● **WHAT YOU NEED TO DO**: Search the listing for the string "private" and copy every line that contains it.
(Beginning of PROVIDED DATA)
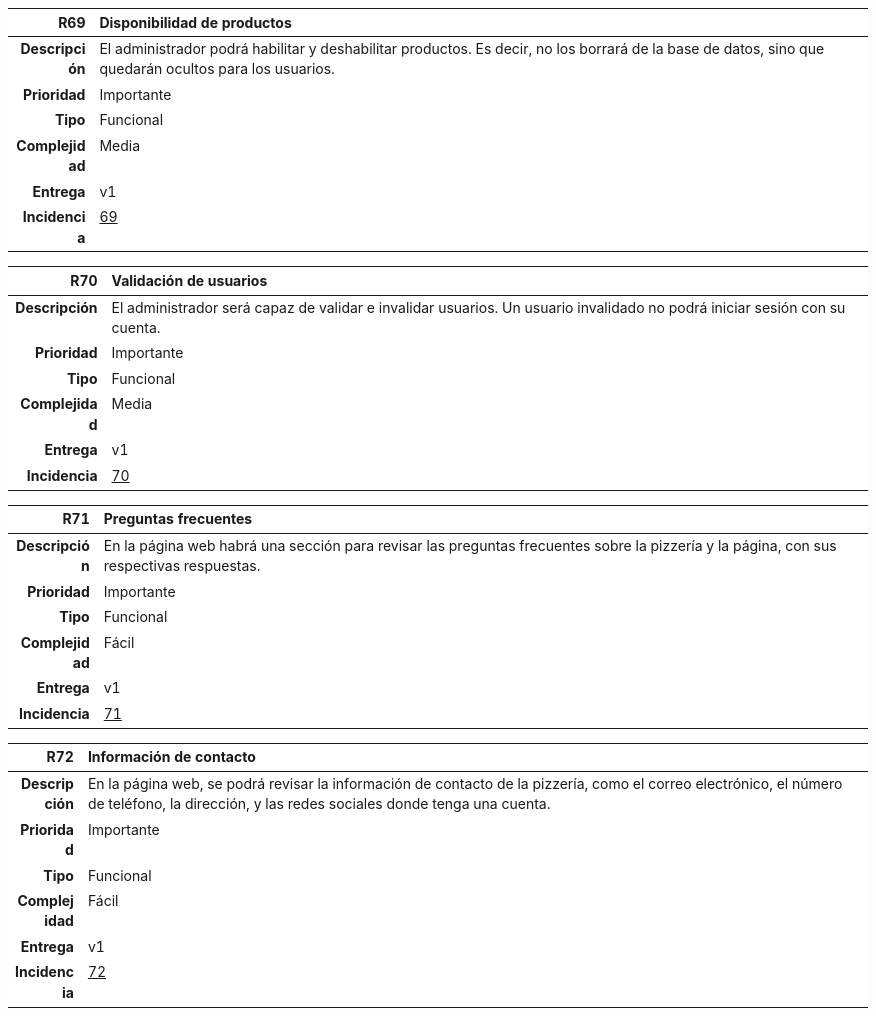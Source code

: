 | **R69**     | **Disponibilidad de productos**         |
| --------------: | :------------------- |
| **Descripción** | El administrador podrá habilitar y deshabilitar productos. Es decir, no los borrará de la base de datos, sino que quedarán ocultos para los usuarios.             |
| **Prioridad**   | Importante           |
| **Tipo**        | Funcional                |
| **Complejidad** | Media         |
| **Entrega**     | v1             |
| **Incidencia**  | [69](https://github.com/marcolorenzo17/Pizzeria-Brenda/issues/69) |

| **R70**     | **Validación de usuarios**         |
| --------------: | :------------------- |
| **Descripción** | El administrador será capaz de validar e invalidar usuarios. Un usuario invalidado no podrá iniciar sesión con su cuenta.             |
| **Prioridad**   | Importante           |
| **Tipo**        | Funcional                |
| **Complejidad** | Media         |
| **Entrega**     | v1             |
| **Incidencia**  | [70](https://github.com/marcolorenzo17/Pizzeria-Brenda/issues/70) |

| **R71**     | **Preguntas frecuentes**         |
| --------------: | :------------------- |
| **Descripción** | En la página web habrá una sección para revisar las preguntas frecuentes sobre la pizzería y la página, con sus respectivas respuestas.             |
| **Prioridad**   | Importante           |
| **Tipo**        | Funcional                |
| **Complejidad** | Fácil         |
| **Entrega**     | v1             |
| **Incidencia**  | [71](https://github.com/marcolorenzo17/Pizzeria-Brenda/issues/71) |

| **R72**     | **Información de contacto**         |
| --------------: | :------------------- |
| **Descripción** | En la página web, se podrá revisar la información de contacto de la pizzería, como el correo electrónico, el número de teléfono, la dirección, y las redes sociales donde tenga una cuenta.             |
| **Prioridad**   | Importante           |
| **Tipo**        | Funcional                |
| **Complejidad** | Fácil         |
| **Entrega**     | v1             |
| **Incidencia**  | [72](https://github.com/marcolorenzo17/Pizzeria-Brenda/issues/72) |
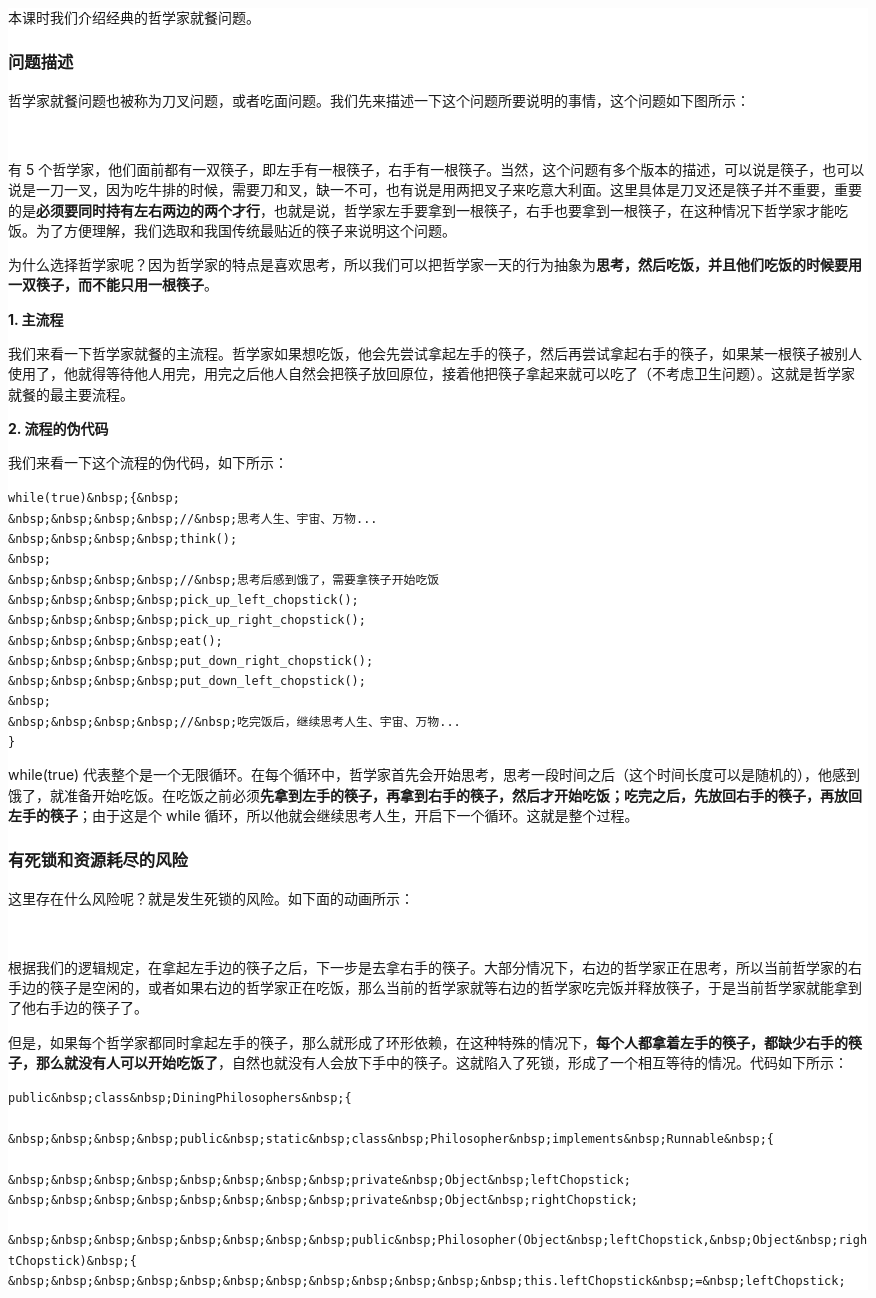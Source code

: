 
本课时我们介绍经典的哲学家就餐问题。

### 问题描述

哲学家就餐问题也被称为刀叉问题，或者吃面问题。我们先来描述一下这个问题所要说明的事情，这个问题如下图所示：

<img src="https://s0.lgstatic.com/i/image3/M01/11/20/Ciqah16ZbtKAZGebAAXzyFyJIXc351.png" alt="">

有 5 个哲学家，他们面前都有一双筷子，即左手有一根筷子，右手有一根筷子。当然，这个问题有多个版本的描述，可以说是筷子，也可以说是一刀一叉，因为吃牛排的时候，需要刀和叉，缺一不可，也有说是用两把叉子来吃意大利面。这里具体是刀叉还是筷子并不重要，重要的是**必须要同时持有左右两边的两个才行**，也就是说，哲学家左手要拿到一根筷子，右手也要拿到一根筷子，在这种情况下哲学家才能吃饭。为了方便理解，我们选取和我国传统最贴近的筷子来说明这个问题。

为什么选择哲学家呢？因为哲学家的特点是喜欢思考，所以我们可以把哲学家一天的行为抽象为**思考，然后吃饭，并且他们吃饭的时候要用一双筷子，而不能只用一根筷子**。

**1. 主流程**

我们来看一下哲学家就餐的主流程。哲学家如果想吃饭，他会先尝试拿起左手的筷子，然后再尝试拿起右手的筷子，如果某一根筷子被别人使用了，他就得等待他人用完，用完之后他人自然会把筷子放回原位，接着他把筷子拿起来就可以吃了（不考虑卫生问题）。这就是哲学家就餐的最主要流程。

**2. 流程的伪代码**

我们来看一下这个流程的伪代码，如下所示：

```
while(true)&nbsp;{&nbsp;
&nbsp;&nbsp;&nbsp;&nbsp;//&nbsp;思考人生、宇宙、万物...
&nbsp;&nbsp;&nbsp;&nbsp;think();
&nbsp;
&nbsp;&nbsp;&nbsp;&nbsp;//&nbsp;思考后感到饿了，需要拿筷子开始吃饭
&nbsp;&nbsp;&nbsp;&nbsp;pick_up_left_chopstick();
&nbsp;&nbsp;&nbsp;&nbsp;pick_up_right_chopstick();
&nbsp;&nbsp;&nbsp;&nbsp;eat();
&nbsp;&nbsp;&nbsp;&nbsp;put_down_right_chopstick();
&nbsp;&nbsp;&nbsp;&nbsp;put_down_left_chopstick();
&nbsp;
&nbsp;&nbsp;&nbsp;&nbsp;//&nbsp;吃完饭后，继续思考人生、宇宙、万物...
}

```

while(true) 代表整个是一个无限循环。在每个循环中，哲学家首先会开始思考，思考一段时间之后（这个时间长度可以是随机的），他感到饿了，就准备开始吃饭。在吃饭之前必须**先拿到左手的筷子，再拿到右手的筷子，然后才开始吃饭；吃完之后，先放回右手的筷子，再放回左手的筷子**；由于这是个 while 循环，所以他就会继续思考人生，开启下一个循环。这就是整个过程。

### 有死锁和资源耗尽的风险

这里存在什么风险呢？就是发生死锁的风险。如下面的动画所示：

<img src="https://s0.lgstatic.com/i/image3/M01/11/20/Ciqah16ZbtKAProPAAXhOKcrHds107.png" alt="">

根据我们的逻辑规定，在拿起左手边的筷子之后，下一步是去拿右手的筷子。大部分情况下，右边的哲学家正在思考，所以当前哲学家的右手边的筷子是空闲的，或者如果右边的哲学家正在吃饭，那么当前的哲学家就等右边的哲学家吃完饭并释放筷子，于是当前哲学家就能拿到了他右手边的筷子了。

但是，如果每个哲学家都同时拿起左手的筷子，那么就形成了环形依赖，在这种特殊的情况下，**每个人都拿着左手的筷子，都缺少右手的筷子，那么就没有人可以开始吃饭了**，自然也就没有人会放下手中的筷子。这就陷入了死锁，形成了一个相互等待的情况。代码如下所示：

```
public&nbsp;class&nbsp;DiningPhilosophers&nbsp;{

&nbsp;&nbsp;&nbsp;&nbsp;public&nbsp;static&nbsp;class&nbsp;Philosopher&nbsp;implements&nbsp;Runnable&nbsp;{

&nbsp;&nbsp;&nbsp;&nbsp;&nbsp;&nbsp;&nbsp;&nbsp;private&nbsp;Object&nbsp;leftChopstick;
&nbsp;&nbsp;&nbsp;&nbsp;&nbsp;&nbsp;&nbsp;&nbsp;private&nbsp;Object&nbsp;rightChopstick;

&nbsp;&nbsp;&nbsp;&nbsp;&nbsp;&nbsp;&nbsp;&nbsp;public&nbsp;Philosopher(Object&nbsp;leftChopstick,&nbsp;Object&nbsp;rightChopstick)&nbsp;{
&nbsp;&nbsp;&nbsp;&nbsp;&nbsp;&nbsp;&nbsp;&nbsp;&nbsp;&nbsp;&nbsp;&nbsp;this.leftChopstick&nbsp;=&nbsp;leftChopstick;
```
(End of PROVIDED DATA)
● **YOUR SOLUTION**:
&nbsp;&nbsp;&nbsp;&nbsp;&nbsp;&nbsp;&nbsp;&nbsp;private&nbsp;Object&nbsp;leftChopstick;
&nbsp;&nbsp;&nbsp;&nbsp;&nbsp;&nbsp;&nbsp;&nbsp;private&nbsp;Object&nbsp;rightChopstick;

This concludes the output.